Le premier engagement à prendre à l’égard de l’hôpital est celui de l’humilité. La commission d’enquête sur la situation de l’hôpital et le système de santé en France avait choisi de ne pas appeler à une nouvelle loi Santé, comme elle avait revendiqué de ne pas engager de nouveau des modifications de la gouvernance, estimant que le cadre issu des réflexions du professeur Claris laissait la souplesse nécessaire pour revaloriser le service, d’une part, et pour « médicaliser » la direction, d’autre part.

Cessons d’annoncer de fausses révolutions et des changements de paradigme en trompe-l’œil : le véritable besoin des soignants aujourd’hui, ce sont les effectifs.
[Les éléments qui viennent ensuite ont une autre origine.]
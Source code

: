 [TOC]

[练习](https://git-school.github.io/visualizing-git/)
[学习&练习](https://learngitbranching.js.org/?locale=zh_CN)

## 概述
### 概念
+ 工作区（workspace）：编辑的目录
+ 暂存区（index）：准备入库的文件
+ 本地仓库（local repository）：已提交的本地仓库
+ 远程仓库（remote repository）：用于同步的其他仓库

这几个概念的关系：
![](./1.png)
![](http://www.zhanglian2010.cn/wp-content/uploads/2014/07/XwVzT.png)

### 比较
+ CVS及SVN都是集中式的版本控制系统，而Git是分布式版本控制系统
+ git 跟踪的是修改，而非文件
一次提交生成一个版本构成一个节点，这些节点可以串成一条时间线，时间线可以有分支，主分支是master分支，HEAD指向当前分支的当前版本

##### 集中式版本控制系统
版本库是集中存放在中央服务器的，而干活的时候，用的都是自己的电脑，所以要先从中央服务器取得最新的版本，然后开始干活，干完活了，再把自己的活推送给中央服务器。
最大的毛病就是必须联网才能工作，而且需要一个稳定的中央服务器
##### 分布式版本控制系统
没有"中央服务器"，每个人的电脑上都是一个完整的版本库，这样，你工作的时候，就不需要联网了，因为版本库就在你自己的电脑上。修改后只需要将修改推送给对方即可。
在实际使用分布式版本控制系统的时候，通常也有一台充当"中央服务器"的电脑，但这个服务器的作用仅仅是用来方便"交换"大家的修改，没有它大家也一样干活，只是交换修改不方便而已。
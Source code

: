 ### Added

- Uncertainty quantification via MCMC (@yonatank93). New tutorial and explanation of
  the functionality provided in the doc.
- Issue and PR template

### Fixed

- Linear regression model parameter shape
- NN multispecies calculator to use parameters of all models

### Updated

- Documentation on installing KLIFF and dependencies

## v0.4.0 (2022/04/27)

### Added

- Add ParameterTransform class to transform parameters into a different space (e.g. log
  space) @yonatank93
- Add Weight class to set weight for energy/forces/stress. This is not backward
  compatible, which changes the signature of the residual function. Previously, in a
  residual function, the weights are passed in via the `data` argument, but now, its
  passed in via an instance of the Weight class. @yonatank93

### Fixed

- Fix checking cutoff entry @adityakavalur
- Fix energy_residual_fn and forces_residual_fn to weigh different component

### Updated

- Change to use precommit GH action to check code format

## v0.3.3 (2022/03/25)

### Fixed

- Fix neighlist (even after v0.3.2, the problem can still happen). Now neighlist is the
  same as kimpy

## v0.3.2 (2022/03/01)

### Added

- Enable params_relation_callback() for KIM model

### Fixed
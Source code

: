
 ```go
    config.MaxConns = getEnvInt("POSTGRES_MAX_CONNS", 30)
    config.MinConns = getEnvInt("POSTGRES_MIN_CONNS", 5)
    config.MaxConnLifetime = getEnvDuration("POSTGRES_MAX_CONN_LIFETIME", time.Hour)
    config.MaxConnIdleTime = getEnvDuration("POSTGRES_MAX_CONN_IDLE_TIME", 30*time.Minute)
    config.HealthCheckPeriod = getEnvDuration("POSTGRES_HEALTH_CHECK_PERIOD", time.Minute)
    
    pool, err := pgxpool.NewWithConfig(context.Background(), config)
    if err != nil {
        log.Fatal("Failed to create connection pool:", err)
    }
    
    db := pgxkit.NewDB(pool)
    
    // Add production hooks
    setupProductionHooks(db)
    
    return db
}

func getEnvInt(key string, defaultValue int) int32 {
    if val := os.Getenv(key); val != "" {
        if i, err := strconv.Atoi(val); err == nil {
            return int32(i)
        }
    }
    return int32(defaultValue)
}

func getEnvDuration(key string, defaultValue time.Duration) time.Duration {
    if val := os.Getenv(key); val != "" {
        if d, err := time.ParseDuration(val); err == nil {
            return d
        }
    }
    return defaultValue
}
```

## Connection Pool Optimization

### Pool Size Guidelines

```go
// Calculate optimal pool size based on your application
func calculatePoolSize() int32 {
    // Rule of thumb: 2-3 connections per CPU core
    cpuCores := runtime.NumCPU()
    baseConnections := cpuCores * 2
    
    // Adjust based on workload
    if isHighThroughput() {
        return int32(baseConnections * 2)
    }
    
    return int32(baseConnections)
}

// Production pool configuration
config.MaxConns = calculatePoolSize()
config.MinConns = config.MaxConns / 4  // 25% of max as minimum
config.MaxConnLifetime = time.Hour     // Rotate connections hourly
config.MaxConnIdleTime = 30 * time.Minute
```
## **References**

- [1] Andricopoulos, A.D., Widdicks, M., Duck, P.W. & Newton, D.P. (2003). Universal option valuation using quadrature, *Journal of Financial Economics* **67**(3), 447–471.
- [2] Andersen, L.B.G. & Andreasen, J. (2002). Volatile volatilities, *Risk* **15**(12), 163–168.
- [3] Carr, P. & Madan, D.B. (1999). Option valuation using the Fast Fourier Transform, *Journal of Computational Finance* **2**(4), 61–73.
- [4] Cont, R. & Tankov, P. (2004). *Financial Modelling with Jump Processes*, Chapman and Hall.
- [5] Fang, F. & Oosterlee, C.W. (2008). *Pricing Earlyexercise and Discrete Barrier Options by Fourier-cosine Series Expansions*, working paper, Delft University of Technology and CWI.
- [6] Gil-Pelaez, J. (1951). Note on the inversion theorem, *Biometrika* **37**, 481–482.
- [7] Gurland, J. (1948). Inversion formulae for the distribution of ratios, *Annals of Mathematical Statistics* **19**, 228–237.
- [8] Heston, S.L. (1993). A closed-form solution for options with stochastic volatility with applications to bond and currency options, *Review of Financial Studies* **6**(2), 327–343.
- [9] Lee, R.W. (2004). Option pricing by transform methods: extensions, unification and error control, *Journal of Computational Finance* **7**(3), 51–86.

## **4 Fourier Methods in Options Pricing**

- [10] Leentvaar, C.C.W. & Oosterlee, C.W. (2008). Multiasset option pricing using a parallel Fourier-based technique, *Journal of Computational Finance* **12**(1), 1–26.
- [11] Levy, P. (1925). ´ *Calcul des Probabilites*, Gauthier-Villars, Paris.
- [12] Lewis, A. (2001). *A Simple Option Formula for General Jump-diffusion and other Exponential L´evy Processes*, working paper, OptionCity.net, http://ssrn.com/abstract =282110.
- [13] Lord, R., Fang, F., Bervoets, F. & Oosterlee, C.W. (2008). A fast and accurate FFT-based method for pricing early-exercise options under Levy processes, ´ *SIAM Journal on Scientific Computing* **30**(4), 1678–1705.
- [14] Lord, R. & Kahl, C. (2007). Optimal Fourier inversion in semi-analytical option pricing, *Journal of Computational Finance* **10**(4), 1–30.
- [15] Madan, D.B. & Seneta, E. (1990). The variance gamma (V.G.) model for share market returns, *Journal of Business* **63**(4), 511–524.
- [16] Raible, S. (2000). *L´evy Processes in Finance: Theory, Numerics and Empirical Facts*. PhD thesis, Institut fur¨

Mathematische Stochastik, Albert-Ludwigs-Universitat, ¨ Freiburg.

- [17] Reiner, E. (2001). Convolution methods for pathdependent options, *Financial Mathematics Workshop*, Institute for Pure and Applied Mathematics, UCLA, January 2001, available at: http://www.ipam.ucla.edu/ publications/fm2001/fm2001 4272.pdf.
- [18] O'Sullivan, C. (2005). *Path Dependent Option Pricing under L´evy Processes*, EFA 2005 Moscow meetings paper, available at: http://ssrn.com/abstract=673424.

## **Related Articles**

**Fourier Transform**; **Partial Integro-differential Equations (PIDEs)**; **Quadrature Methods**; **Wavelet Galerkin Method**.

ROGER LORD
Où en sont les recrutements ? Comment les hôpitaux sont-ils en capacité de renouer avec l’attractivité des postes, des carrières, et en capacité de financer davantage de soignants auprès du lit des patients ?

C’est cela la réalité des prix, madame la ministre ; c’est cela la réalité de la politique que vous avez à mener.

La feuille de route donnée par le Président de la République ne permet de déceler aucune ambition concrète pour les soignants et le système de santé qu’ils portent et, je le crains, n’annonce aucune politique structurée de la part du Gouvernement face à la crise que nous connaissons.

Vous l’avez compris, mes chers collègues, cette année 2023 commence par des annonces qui n’en sont pas, pour des réalisations dont je crains qu’elles n’en soient pas. Des mots, toujours des mots, les mêmes mots, rien que des mots… Je vous souhaite néanmoins, madame la ministre, une excellente année 2023. (Applaudissements sur les travées des groupes Les Républicains et SER.)